Megarbane’s prolific recording practices have in the past seen him skid across the classic sounds of slimy-grimy European B-movie scores, symphonic soul, heavy psych rock, delicate folk, hissing beat tape hip-hop, funky Afrobeat, and more. On Marzipan, he clearly understands the Habibi Funk brief. For this release, Megarbane has coined the phrase “Lebrary music,” a vision of Lebanon presented as instrumental library music cuts. The archetypal one-man band, he layers his vivid soundscapes with various guitars, bass, piano, electric sitar, Mellotron, Wurlitzer, Rhodes, vibraphone, melodica, flute, and more. Occasionally Megarbane’s deep voice can be heard in the background, complimenting his orchestration with some light bom bom bom melodies.

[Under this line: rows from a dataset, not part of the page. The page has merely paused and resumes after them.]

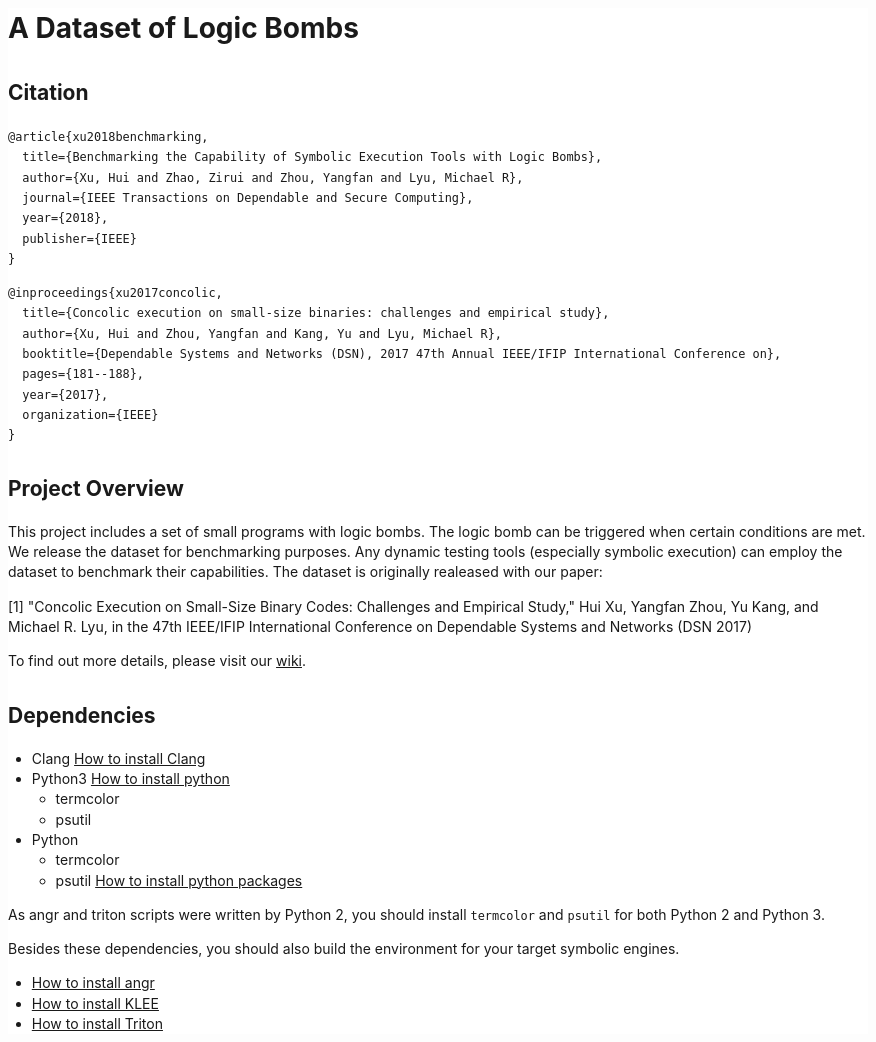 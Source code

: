 # A Dataset of Logic Bombs
## Citation
```
@article{xu2018benchmarking,
  title={Benchmarking the Capability of Symbolic Execution Tools with Logic Bombs},
  author={Xu, Hui and Zhao, Zirui and Zhou, Yangfan and Lyu, Michael R},
  journal={IEEE Transactions on Dependable and Secure Computing},
  year={2018},
  publisher={IEEE}
}
```
```
@inproceedings{xu2017concolic,
  title={Concolic execution on small-size binaries: challenges and empirical study},
  author={Xu, Hui and Zhou, Yangfan and Kang, Yu and Lyu, Michael R},
  booktitle={Dependable Systems and Networks (DSN), 2017 47th Annual IEEE/IFIP International Conference on},
  pages={181--188},
  year={2017},
  organization={IEEE}
}
```
## Project Overview
This project includes a set of small programs with logic bombs.  The logic bomb can be triggered when certain conditions are met. 
We release the dataset for benchmarking purposes.  Any dynamic testing tools (especially symbolic execution) can employ the dataset to benchmark their capabilities. 
The dataset is originally realeased with our paper:

[1] "Concolic Execution on Small-Size Binary Codes: Challenges and Empirical Study," Hui Xu, Yangfan Zhou, Yu Kang, and Michael R. Lyu, in the 47th IEEE/IFIP International Conference on Dependable Systems and Networks (DSN 2017)
 

To find out more details, please visit our [wiki](https://github.com/hxuhack/logic_bombs/wiki).

## Dependencies
- Clang [How to install Clang](https://clang.llvm.org/get_started.html)
- Python3 [How to install python](https://www.python.org/)
    - termcolor
    - psutil
- Python
    - termcolor
    - psutil
 [How to install python packages](https://packaging.python.org/tutorials/installing-packages/)
 
As angr and triton scripts were written by Python 2, you should install `termcolor` and `psutil` for both Python 2 and Python 3.
 
Besides these dependencies, you should also build the environment for your target symbolic engines.
- [How to install angr](https://docs.angr.io/INSTALL.html)
- [How to install KLEE](http://klee.github.io/getting-started/)
- [How to install Triton](https://triton.quarkslab.com/documentation/doxygen/#install_sec)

The first sounds you hear on opener “Souk el Ahad” are from a Suzuki-made electric koto, a Japanese instrument, that slips into an arrangement containing some of the same genetic code as the rollicking rock ‘n’ roll tunes of Sharhabil Ahmed, a popular Sudanese musician whose 1960s work has been showcased by Habibi Funk. Yet “Souk el Ahad” is primarily inspired by a flea market in Beirut that Megarbane enjoys browsing. The mellow “Portemilio” is named after a beach resort in Kaslik that Megarbane has passed by many times but has yet to enter, allowing his imagination to fill what is out of sight. Despite these personal touches, Marzipan has a grainy 35mm film reel sweep—on the panoramic “Abou Boutros,” you can picture the handsome hero of the piece cruising the streets of Beirut. The album is lengthy at 18 tracks, but not unwelcomingly so. Megarbane has always been hyperproductive, and every cut here feels like a natural addition to Habibi Funk’s archives.